Your objective
Find the word "textit" in the data. Return every line where it appears.

(Dataset records)

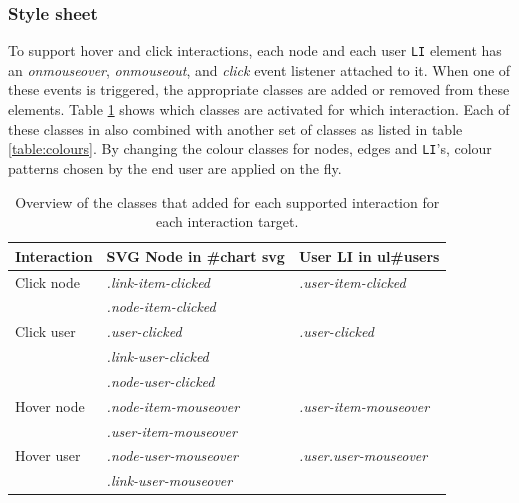 

\subsubsection{Style sheet}

To support hover and click interactions, each node and each user \texttt{LI} element has an \emph{onmouseover}, \emph{onmouseout}, and \emph{click} event listener attached to it. When one of these events is triggered, the appropriate classes are added or removed from these elements. Table \ref{table:interactions} shows which classes are activated for which interaction. Each of these classes in also combined with another set of classes as listed in table \ref{table:colours}. By changing the colour classes for nodes, edges and \texttt{LI}'s, colour patterns chosen by the end user are applied on the fly.


\begin{table}%
	\begin{center}
		\begin{tabular}{l | l l}
			\hline
			\textbf{Interaction}		& SVG Node in \textbf{\#chart svg} & User LI in \textbf{ul\#users }
			\\
			\hline
			Click node		& \textit{.link-item-clicked} & \textit{.user-item-clicked} \\
										& \textit{.node-item-clicked} & \\
			Click user		& \textit{.user-clicked} 			& \textit{.user-clicked} \\
										& \textit{.link-user-clicked} & \\
										& \textit{.node-user-clicked} & \\
			Hover node		& \textit{.node-item-mouseover} 	& \textit{.user-item-mouseover} \\
										& \textit{.user-item-mouseover}		& \\
			Hover user		& \textit{.node-user-mouseover} 	& \textit{.user.user-mouseover} \\
										& \textit{.link-user-mouseover}		& \\
			\hline
		\end{tabular}
	\end{center}
	\caption{Overview of the classes that added for each supported interaction for each interaction target.}
	\label{table:interactions}
\end{table}


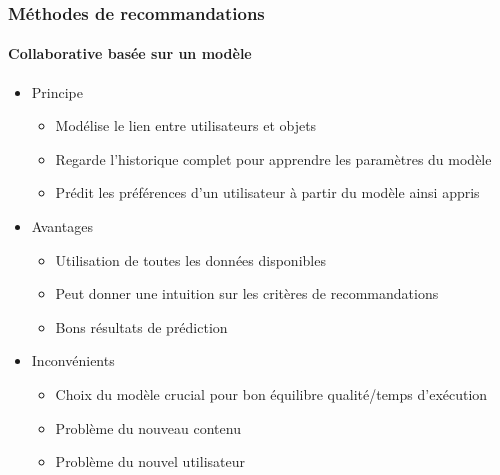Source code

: \documentclass[11pt,sans]{beamer}
\begin{document}
    \begin{frame}
        \frametitle{M\'ethodes de recommandations}
        \framesubtitle{Collaborative bas\'ee sur un modèle}

        \begin{itemize}
            \item Principe
                \begin{itemize}
                    \item Mod\'elise le lien entre utilisateurs et objets
                    \item Regarde l'historique complet pour apprendre les
                        paramètres du modèle
                    \item Pr\'edit les pr\'ef\'erences d'un utilisateur à
                        partir du modèle ainsi appris
                \end{itemize}
            \item Avantages
                \begin{itemize}
                    \item Utilisation de toutes les donn\'ees disponibles
                    \item Peut donner une intuition sur les critères de
                        recommandations
                    \item Bons r\'esultats de pr\'ediction
                \end{itemize}
            \item Inconv\'enients
                \begin{itemize}
                    \item Choix du modèle crucial pour bon \'equilibre
                        qualit\'e/temps d'ex\'ecution
                    \item Problème du nouveau contenu
                    \item Problème du nouvel utilisateur
                \end{itemize}
        \end{itemize}
    \end{frame}

\end{document}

Output
			Click node		& \textit{.link-item-clicked} & \textit{.user-item-clicked} \\
										& \textit{.node-item-clicked} & \\
			Click user		& \textit{.user-clicked} 			& \textit{.user-clicked} \\
										& \textit{.link-user-clicked} & \\
										& \textit{.node-user-clicked} & \\
			Hover node		& \textit{.node-item-mouseover} 	& \textit{.user-item-mouseover} \\
										& \textit{.user-item-mouseover}		& \\
			Hover user		& \textit{.node-user-mouseover} 	& \textit{.user.user-mouseover} \\
										& \textit{.link-user-mouseover}		& \\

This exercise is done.